Classification and characteristics of common luggage fabrics
Sep 19, 2022
The classification and characteristics of common luggage fabrics, including 1680D double strand and single strand Oxford fabrics; Double Jacquard Series; Double color jacquard series; Spring wire lattice series; Filament lattice series; Guchi nylon series; Cation Oxford series, etc; All kinds of weaving: jacquard, twill, square, honeycomb, etc; Various processing types: PU, PVC calendering coating, foaming, flocking, printing, pad dyeing, etc. At present, the author has investigated Shengze, Jiaxing, Changxing and other weaving bases, and learned that the trade of luggage fabrics has obviously warmed up, and the sales volume is also rising, with Oxford cloth the most popular.
Common luggage fabrics
1、 PVC/PU leather
In China, people are used to calling the synthetic leather produced with PVC resin as raw material PVC artificial leather (hereinafter referred to as artificial leather); The artificial leather produced with PU resin as raw material is called PU artificial leather (hereinafter referred to as PU leather); the artificial leather produced with PU resin and non-woven fabric as raw material is called PU synthetic leather (hereinafter referred to as synthetic leather).
2、 Nylon/Oxford
Oxford cloth is a new type of fabric with various functions and wide applications.

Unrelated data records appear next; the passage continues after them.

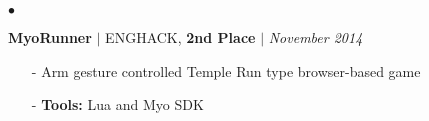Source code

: \documentclass[11pt]{article}
\newenvironment{achievements}{\begin{list}{$\bullet$}{\topsep 0pt \itemsep -1.5pt \leftmargin 5pt}}{\vspace*{4pt}\end{list}}
\begin{document}
\begin{achievements}
\vspace{6pt}

\item\textbf{MyoRunner} {$|$ \scriptsize ENGHACK, \textbf{2nd Place} }  $|$  \href{https://github.com/nakulpathak3/myorunner}{\faGithub} \hfill \textit {November 2014}
\begin{itemize}
\item[-]Arm gesture controlled Temple Run type browser-based game
\vspace{3pt}
\item[-]\textbf{Tools:} Lua and Myo SDK
\end{itemize}







\end{achievements}
\end{document}
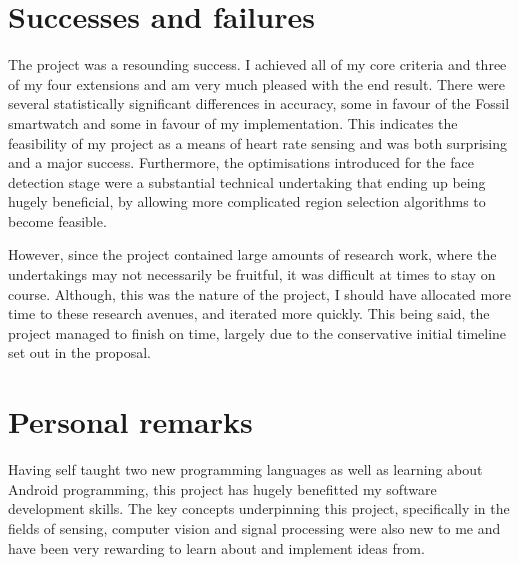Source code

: \section{Successes and failures}
The project was a resounding success. I achieved all of my core criteria and three of my four extensions and am very much pleased with the end result.
There were several statistically significant differences in accuracy, some in favour of the Fossil smartwatch and some in favour of my implementation.
This indicates the feasibility of my project as a means of heart rate sensing and was both surprising and a major success. 
Furthermore, the optimisations introduced for the face detection stage were a substantial technical undertaking that ending up being hugely beneficial, by
allowing more complicated region selection algorithms to become feasible.
\par 
However, since the project contained large amounts of research work, where the undertakings may not necessarily be fruitful, it was difficult at times to stay on course.
Although, this was the nature of the project, I should have allocated more time to these research avenues, and iterated more quickly. This being said, the project
managed to finish on time, largely due to the conservative initial timeline set out in the proposal.

\section{Personal remarks}
Having self taught two new programming languages as well as learning about Android programming, this project has hugely benefitted my software development 
skills. The key concepts underpinning this project, specifically in the fields of sensing, computer vision and signal processing were also new to me 
and have been very rewarding to learn about and implement ideas from.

At present, there are mainly varieties on the market, such as jacket, full elastic, nylon, and teat.
3、 Non-woven fabric
Non woven fabrics can be divided into:
1. Spunlaced non-woven fabric: It sprays high pressure micro water onto one or more layers of fiber mesh, making the fibers intertwine with each other, so that the fiber mesh can be reinforced and has a certain strength.
2. Heat bonded non-woven fabric: it refers to adding fibrous or powdery hot-melt bonding reinforcement materials to the fiber mesh, and then heating, melting, cooling and strengthening the fiber mesh into a cloth.
3. Pulp air laid non-woven fabric: also known as dust-free paper, dry papermaking non-woven fabric. It uses the air flow forming technology to open the wood pulp fiberboard into a single fiber state, and then uses the air flow method to make the fiber agglomerate on the net curtain, and then the fiber net is reinforced into cloth.
4. Wet non-woven fabric: the fiber raw materials placed in the water medium are loosened into single fibers, and at the same time, different fiber raw materials are mixed to make fiber suspension slurry. The suspension slurry is transported to the netting mechanism, and the fibers are netted in the wet state and then consolidated into cloth.
5. Spunbonded non-woven fabric: after the polymer has been extruded and stretched to form continuous filament, the filament is laid into a mesh, and then the mesh is turned into non-woven fabric through self bonding, thermal bonding, chemical bonding or mechanical reinforcement.
6. Melt blown non-woven fabric: its technological process: polymer feeding --- melt extrusion --- fiber formation --- fiber cooling --- mesh forming --- reinforcement and cloth forming.
7. Needle punched non-woven fabric: it is a kind of dry non-woven fabric. Needle punched non-woven fabric uses the puncture effect of the needle to reinforce the fluffy fiber mesh into a cloth.
8. Sewing non-woven fabric: it is a kind of dry non-woven fabric. The sewing method is to use the warp knitting coil structure to reinforce the fiber mesh, yarn layer, non-woven materials (such as plastic sheet, plastic thin metal foil, etc.) or their combination to make non-woven fabric.
4、 Denim/Canvas
Denim is made of pure cotton indigo dyed warp yarn and natural weft yarn, which are interwoven with right twill weave of three up and down. It can be generally divided into light, medium and heavy types. The width of the cloth is mostly between 114 cm and 152 cm.